Lincoln’s Lost Legacy

27 Apr 2020 7:42 PM | Anonymous

On April 9, 1865, Abraham Lincoln received a telegram from Ulysses S. Grant reporting Robert E. Lee’s surrender, formally ending the Civil War. Six days later, on Good Friday, April 14, Lincoln was shot by John Wilkes Booth during a performance at Ford’s Theatre.  Lincoln died the next morning.  This tragedy, 155 years ago this month, terminated Lincoln’s critical leadership just as he had turned to mending a broken nation.  Focusing on forgiveness and justice, Lincoln sought to accelerate Reconstruction and establish voting rights for former slaves.


The assassination plan devised by Booth and other Confederate sympathizers epitomized the formidable obstacles Lincoln faced.
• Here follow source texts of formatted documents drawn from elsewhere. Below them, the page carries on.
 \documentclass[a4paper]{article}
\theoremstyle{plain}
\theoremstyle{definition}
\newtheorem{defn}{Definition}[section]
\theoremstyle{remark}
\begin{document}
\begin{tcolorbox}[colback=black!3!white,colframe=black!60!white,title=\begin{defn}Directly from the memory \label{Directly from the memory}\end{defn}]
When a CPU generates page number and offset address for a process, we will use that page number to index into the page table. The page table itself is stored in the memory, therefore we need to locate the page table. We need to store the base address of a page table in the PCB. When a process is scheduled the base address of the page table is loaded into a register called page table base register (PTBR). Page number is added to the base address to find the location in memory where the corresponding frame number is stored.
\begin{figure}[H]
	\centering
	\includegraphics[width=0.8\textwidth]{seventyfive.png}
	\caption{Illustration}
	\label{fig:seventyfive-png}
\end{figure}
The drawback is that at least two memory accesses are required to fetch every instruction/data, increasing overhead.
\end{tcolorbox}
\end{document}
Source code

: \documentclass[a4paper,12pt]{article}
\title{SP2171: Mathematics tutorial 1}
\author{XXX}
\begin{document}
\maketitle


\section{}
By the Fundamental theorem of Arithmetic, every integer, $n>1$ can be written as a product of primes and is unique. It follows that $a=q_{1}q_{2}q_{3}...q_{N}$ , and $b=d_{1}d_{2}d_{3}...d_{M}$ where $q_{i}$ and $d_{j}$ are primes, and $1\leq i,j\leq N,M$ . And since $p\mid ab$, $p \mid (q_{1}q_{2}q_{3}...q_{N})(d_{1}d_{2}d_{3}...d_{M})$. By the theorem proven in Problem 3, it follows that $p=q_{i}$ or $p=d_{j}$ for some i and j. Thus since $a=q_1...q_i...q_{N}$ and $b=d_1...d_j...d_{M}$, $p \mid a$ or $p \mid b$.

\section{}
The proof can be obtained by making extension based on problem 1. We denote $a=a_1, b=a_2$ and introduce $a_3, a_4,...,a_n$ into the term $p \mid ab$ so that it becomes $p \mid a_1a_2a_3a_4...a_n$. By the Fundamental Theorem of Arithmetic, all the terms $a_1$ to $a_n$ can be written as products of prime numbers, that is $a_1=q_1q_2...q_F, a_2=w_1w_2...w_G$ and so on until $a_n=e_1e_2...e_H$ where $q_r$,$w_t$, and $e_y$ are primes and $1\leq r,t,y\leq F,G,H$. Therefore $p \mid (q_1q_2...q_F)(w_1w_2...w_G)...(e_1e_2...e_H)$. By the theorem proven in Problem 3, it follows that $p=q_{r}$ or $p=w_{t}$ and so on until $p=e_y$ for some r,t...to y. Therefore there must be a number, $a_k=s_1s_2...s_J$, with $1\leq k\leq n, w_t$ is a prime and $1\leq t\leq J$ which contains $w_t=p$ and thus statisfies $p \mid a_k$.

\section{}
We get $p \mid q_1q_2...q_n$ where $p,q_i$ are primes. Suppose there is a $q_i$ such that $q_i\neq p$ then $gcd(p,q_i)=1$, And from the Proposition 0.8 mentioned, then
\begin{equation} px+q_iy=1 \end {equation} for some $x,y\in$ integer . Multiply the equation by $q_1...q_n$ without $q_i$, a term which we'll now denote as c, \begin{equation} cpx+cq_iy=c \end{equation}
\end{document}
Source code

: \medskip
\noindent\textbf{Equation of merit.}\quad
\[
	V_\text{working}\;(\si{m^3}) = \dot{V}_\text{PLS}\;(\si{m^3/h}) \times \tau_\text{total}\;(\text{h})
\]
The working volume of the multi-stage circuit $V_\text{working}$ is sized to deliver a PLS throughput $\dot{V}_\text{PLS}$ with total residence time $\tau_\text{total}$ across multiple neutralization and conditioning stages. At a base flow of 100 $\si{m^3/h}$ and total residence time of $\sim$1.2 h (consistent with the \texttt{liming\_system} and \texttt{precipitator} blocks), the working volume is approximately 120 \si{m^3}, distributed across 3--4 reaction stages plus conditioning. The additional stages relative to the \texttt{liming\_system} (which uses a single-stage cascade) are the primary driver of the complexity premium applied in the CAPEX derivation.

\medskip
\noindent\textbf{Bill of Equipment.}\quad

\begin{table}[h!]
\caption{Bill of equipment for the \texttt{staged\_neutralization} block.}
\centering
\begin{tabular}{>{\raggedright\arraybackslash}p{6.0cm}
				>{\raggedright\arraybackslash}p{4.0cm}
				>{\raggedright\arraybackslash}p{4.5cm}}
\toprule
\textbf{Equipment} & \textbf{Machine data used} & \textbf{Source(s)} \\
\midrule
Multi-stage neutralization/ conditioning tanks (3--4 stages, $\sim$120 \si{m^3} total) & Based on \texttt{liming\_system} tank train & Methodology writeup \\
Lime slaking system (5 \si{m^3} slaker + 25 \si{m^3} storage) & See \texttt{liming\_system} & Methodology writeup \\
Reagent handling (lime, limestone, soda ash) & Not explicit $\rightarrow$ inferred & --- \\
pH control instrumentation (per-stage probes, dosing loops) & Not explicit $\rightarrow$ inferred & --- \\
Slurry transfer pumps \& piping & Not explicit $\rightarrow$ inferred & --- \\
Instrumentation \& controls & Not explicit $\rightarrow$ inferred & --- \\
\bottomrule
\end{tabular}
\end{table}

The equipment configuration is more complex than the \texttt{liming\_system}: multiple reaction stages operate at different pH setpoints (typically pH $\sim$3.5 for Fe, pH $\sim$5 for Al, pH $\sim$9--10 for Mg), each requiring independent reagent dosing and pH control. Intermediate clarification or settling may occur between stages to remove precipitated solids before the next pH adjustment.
A few days prior to the assassination, Booth had listened to Lincoln advocating for black suffrage.  Booth declared: “That is the last speech he will ever make.”  Booth and his conspirators plotted to kill Lincoln, Vice President Andrew Johnson, and the Secretary of State at three locations on the evening of April 14.  Johnson’s assigned attacker abandoned the plan, while the Secretary was injured before his assailant fled.  Only Booth succeeded.  As an actor known at the theater, Booth gained access to Lincoln’s private viewing balcony, barred the door, and shot Lincoln in the back of the head.  Booth then leapt from the balcony to the stage and escaped, but was later captured.
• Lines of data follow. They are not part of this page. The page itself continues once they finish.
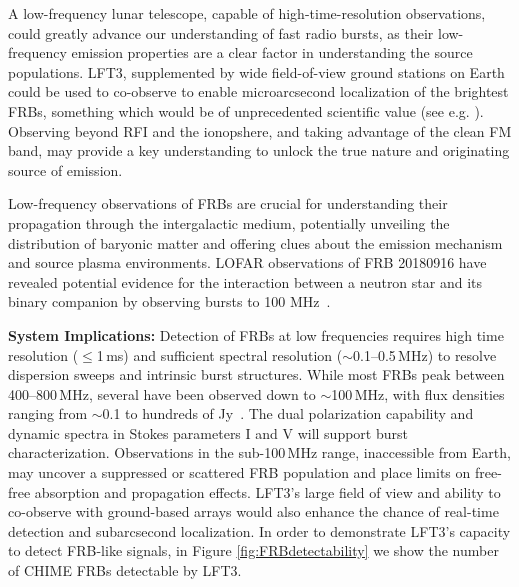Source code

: A low-frequency lunar telescope, capable of high-time-resolution observations, could greatly advance our understanding of fast radio bursts, as their low-frequency emission properties are a clear factor in understanding the source populations. LFT3, supplemented by wide field-of-view ground stations on Earth could be used to co-observe to enable microarcsecond localization of the brightest FRBs, something which would be of unprecedented scientific value (see e.g. \citealt{nimmo_burst_2023}). 
Observing beyond RFI and the ionopshere, and taking advantage of the clean FM band, may provide a key understanding to unlock the true nature and originating source of emission.

Low-frequency observations of FRBs are crucial for understanding their propagation through the intergalactic medium, potentially unveiling the distribution of baryonic matter and offering clues about the emission mechanism and source plasma environments. LOFAR observations of FRB 20180916 have revealed potential evidence for the interaction between a neutron star and its binary companion by observing bursts to 100 MHz~\citep{pleunis2021lofar}.

\textbf{System Implications:} Detection of FRBs at low frequencies requires high time resolution ($\leq$1\,ms) and sufficient spectral resolution ($\sim$0.1--0.5\,MHz) to resolve dispersion sweeps and intrinsic burst structures. While most FRBs peak between 400--800\,MHz, several have been observed down to $\sim$100\,MHz, with flux densities ranging from $\sim$0.1 to hundreds of Jy~\citep{pleunis2021lofar}. The dual polarization capability and dynamic spectra in Stokes parameters I and V will support burst characterization. Observations in the sub-100\,MHz range, inaccessible from Earth, may uncover a suppressed or scattered FRB population and place limits on free-free absorption and propagation effects. LFT3's large field of view and ability to co-observe with ground-based arrays would also enhance the chance of real-time detection and subarcsecond localization. In order to demonstrate LFT3's capacity to detect FRB-like signals, in Figure \ref{fig:FRBdetectability} we show the number of CHIME FRBs detectable by LFT3. 



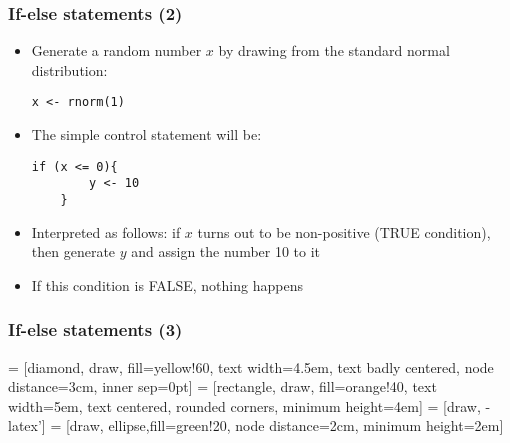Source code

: \documentclass[10pt]{beamer}
\theoremstyle{definition}
\begin{document}
\begin{frame}[fragile]
\frametitle{If-else statements (2)}
\begin{itemize}
	\item Generate a random number $x$ by drawing from the standard normal distribution:
	\begin{lstlisting}[style = rstyle, breaklines]
	x <- rnorm(1)
	\end{lstlisting}
	\item The simple control statement will be:
	\begin{lstlisting}[style = rstyle, breaklines]
	if (x <= 0){
		y <- 10
	}
	\end{lstlisting}
	\item Interpreted as follows: if $x$ turns out to be non-positive (TRUE condition), then generate $y$ and assign the number 10 to it
	\item If this condition is FALSE, nothing happens
\end{itemize}
\end{frame}

\begin{frame}[fragile]
\frametitle{If-else statements (3)}
 = [diamond, draw, fill=yellow!60, 
    text width=4.5em, text badly centered, node distance=3cm, inner sep=0pt]
 = [rectangle, draw, fill=orange!40, 
    text width=5em, text centered, rounded corners, minimum height=4em]
 = [draw, -latex']
 = [draw, ellipse,fill=green!20, node distance=2cm,
    minimum height=2em]

\begin{center}
\end{center} 
\end{frame}
\end{document}
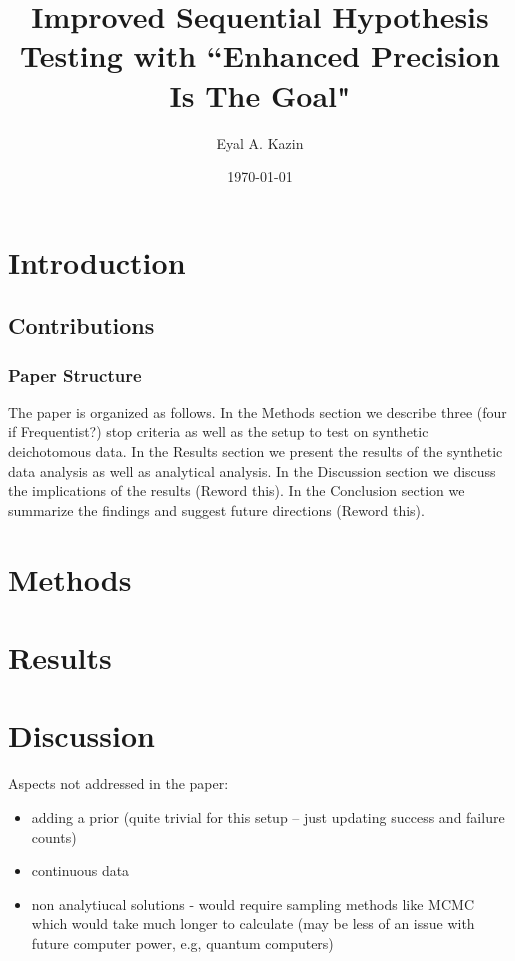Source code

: \documentclass{article}
\title{Improved Sequential Hypothesis Testing with
``Enhanced Precision Is The Goal"}
\date{\today}
\author{Eyal A. Kazin}
\begin{document}
\maketitle



\section{Introduction}


\subsection{Contributions}

\subsubsection{Paper Structure}
The paper is organized as follows.
In the Methods section we describe three (four if Frequentist?)
stop criteria as well as the setup to test on synthetic deichotomous data.
In the Results section we present the results of the synthetic data analysis as well as analytical analysis.
In the Discussion section we discuss the implications of the results (Reword this).
In the Conclusion section we summarize the findings and suggest future directions (Reword this).


\section{Methods}



\section{Results}



\section{Discussion}

Aspects not addressed in the paper:

\begin{itemize}
  \item adding a prior (quite trivial for this setup -- just updating success and failure counts)
  \item continuous data
  \item non analytiucal solutions - would require sampling methods like MCMC which would take much longer to calculate (may be less of an issue with future computer power, e.g, quantum computers)
\end{itemize}
\end{document}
Lincoln was carried across the street to a boarding house and was laid diagonally to fit his tall frame on the bed.  Throughout the night, doctors, government officials, and his wife Mary attended to him.  When he died early the next morning, War Secretary Edwin Stanton declared: “Now he belongs to the ages.”
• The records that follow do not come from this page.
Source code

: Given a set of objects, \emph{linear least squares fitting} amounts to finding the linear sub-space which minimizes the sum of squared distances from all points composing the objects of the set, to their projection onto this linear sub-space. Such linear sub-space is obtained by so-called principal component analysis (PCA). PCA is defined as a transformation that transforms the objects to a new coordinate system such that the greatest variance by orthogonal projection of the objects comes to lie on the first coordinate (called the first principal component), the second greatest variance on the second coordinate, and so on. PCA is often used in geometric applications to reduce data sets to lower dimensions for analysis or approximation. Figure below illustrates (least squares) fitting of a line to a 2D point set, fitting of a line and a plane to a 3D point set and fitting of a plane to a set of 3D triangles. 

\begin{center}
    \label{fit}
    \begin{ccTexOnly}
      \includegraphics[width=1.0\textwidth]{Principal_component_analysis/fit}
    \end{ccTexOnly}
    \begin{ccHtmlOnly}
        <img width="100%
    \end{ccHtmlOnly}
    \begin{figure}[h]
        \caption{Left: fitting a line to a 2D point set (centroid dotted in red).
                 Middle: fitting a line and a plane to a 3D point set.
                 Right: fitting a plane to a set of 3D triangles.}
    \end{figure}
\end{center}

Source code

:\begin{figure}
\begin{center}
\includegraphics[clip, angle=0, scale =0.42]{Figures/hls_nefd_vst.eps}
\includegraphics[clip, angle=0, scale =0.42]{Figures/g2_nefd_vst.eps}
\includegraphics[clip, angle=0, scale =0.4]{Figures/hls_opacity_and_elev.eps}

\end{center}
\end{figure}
After public viewing in Washington, Lincoln’s body traveled by train to his Springfield home, viewed by multitudes of mourners along the way.  Noted Russian author Leo Tolstoy declared that Lincoln was “worshipped throughout the world” because “his supremacy expresses itself altogether in his peculiar moral power and in the greatness of his character.” 

What legacy was lost when Lincoln was prevented from bringing his moral power to bear in leading a national reunion and rebirth?  Could Lincoln have persuaded a recalcitrant Congress to implement his Reconstruction plans?  Mitigated the calls for revenge?  Moved us closer to that “just and lasting peace?”

Early in his career, Lincoln described his ambition as “that of being truly esteemed of my fellow men, by rendering myself worthy of their esteem.”  He became increasingly reflective concerning his mortality and his legacy.  He reportedly experienced a prescient dream of wandering the White House and learning of the President’s assassination.  Prior to his Second Inauguration, Lincoln stated: “Die when I may, I want it said of me by those who knew me best, that I always plucked a thistle and planted a flower where I thought a flower would grow.”  Certainly, Lincoln rooted out a thorny thistle that had taken root.  But we will never know what may have bloomed had he been allowed to cultivate and nurture all that he planted in our soil.

Susan Iuliano is a Board Member of the Lincoln Fellowship of PA, which is committed to commemorating the Gettysburg Address during the annual Dedication Day ceremonies, supporting “100 Nights of Taps” at the Soldiers' National Cemetery, and other educational activities.  To learn more and support these efforts, go to www.lincolnfellowship.org.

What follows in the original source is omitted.